Anak-anak perempuan yang berganti nama umumnya mempunyai nama lama yang mempunyai arti sangat tidak enak. Umumnya dulunya mereka diberi nama Nakusa atau Nakusi. Dalam Bahasa Hindi, ini berarti 'orang yang tidak diinginkan' atau 'orang yang tidak diharapkan.' Kesempatan berganti nama kali ini mereka gunakan untuk mengakuisisi nama-nama yang bermakna lebih bagus. Semisal, Aishwara (nama artis Bollywood yang terkenal), Savitri (nama salah seorang dewa) mau pun Vaishali (makmur, indah atau baik). Tentu timbul pertanyaan, bagaimana caranya sehingga anak-anak perempuan ini bisa mendapatkan nama jelek seperti Nakusa atau Nakusi? Apakah para orang tua mereka tidak sempat berpikir untuk memberi nama yang lebih baik ketika mereka lahir?

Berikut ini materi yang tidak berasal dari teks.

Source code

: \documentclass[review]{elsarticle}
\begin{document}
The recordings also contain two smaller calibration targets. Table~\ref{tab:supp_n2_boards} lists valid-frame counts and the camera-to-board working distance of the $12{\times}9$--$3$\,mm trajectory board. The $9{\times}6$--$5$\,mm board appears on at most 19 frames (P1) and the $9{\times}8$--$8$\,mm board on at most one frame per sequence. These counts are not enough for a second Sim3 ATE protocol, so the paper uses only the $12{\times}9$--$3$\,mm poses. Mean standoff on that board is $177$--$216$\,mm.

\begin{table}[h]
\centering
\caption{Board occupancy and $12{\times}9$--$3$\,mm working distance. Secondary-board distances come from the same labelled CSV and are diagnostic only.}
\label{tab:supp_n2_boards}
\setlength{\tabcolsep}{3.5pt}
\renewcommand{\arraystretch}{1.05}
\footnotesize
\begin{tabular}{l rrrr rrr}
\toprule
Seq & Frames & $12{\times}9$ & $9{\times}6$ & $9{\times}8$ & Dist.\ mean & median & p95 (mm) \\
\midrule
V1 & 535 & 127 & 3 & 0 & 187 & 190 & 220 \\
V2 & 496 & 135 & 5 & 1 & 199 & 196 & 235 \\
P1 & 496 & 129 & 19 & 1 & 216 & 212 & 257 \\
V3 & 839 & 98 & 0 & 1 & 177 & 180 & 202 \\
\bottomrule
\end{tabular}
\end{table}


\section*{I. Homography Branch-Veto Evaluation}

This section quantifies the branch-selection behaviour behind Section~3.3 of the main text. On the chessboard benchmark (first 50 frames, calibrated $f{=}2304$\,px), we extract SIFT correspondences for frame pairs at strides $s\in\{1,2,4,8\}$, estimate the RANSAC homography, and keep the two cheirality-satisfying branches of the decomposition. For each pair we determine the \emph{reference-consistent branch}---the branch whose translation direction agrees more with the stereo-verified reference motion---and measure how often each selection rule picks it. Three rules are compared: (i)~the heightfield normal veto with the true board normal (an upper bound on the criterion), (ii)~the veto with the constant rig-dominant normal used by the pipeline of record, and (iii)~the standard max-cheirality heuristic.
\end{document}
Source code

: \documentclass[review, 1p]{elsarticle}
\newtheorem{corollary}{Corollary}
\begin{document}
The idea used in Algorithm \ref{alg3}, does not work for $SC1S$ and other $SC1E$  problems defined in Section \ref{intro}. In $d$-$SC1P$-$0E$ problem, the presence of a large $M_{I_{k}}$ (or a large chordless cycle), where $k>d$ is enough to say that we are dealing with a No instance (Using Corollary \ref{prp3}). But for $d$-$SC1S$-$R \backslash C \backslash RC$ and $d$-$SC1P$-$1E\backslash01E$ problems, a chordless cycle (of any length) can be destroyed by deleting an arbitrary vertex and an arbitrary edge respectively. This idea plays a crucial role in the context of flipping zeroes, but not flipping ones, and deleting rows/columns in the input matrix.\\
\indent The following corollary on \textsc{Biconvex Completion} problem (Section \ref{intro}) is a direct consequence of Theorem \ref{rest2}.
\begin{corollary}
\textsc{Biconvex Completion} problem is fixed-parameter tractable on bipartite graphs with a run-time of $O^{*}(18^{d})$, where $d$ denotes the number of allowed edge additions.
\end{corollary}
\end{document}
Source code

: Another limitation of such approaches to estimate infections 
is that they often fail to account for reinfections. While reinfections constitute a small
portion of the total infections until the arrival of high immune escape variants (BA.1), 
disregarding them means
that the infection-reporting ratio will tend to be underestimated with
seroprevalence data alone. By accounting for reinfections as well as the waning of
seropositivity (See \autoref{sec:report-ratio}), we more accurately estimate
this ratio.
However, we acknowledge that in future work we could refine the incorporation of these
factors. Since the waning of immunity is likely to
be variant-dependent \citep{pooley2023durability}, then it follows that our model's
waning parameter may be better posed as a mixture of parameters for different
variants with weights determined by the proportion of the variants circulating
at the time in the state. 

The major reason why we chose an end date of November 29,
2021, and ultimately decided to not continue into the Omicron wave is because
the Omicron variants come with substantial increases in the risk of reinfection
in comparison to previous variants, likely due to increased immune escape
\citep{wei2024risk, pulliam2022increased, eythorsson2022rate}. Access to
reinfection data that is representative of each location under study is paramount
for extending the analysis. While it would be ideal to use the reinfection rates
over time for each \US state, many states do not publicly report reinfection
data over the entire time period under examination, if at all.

Di sini kita menemukan potret sosial yang mengenaskan di desa Satara, dan di banyak desa India lainnya. Di banyak wilayah di India, demikian laporan Associated Press, anak perempuan masih dianggap beban. Beban berat itu antara lain dalam soal menanggung biaya menikahkannya. Oleh tuntutan adat, banyak orang tua yang harus terjerat utang demi menyelenggarakan pesta perkawinan anak perempuannya serta demi membayar uang mahar yang pengaturannya rumit. Beda dengan anak laki-laki. Ketika ia menikah, ia justru akan membawa uang mahar bagi orang tuanya.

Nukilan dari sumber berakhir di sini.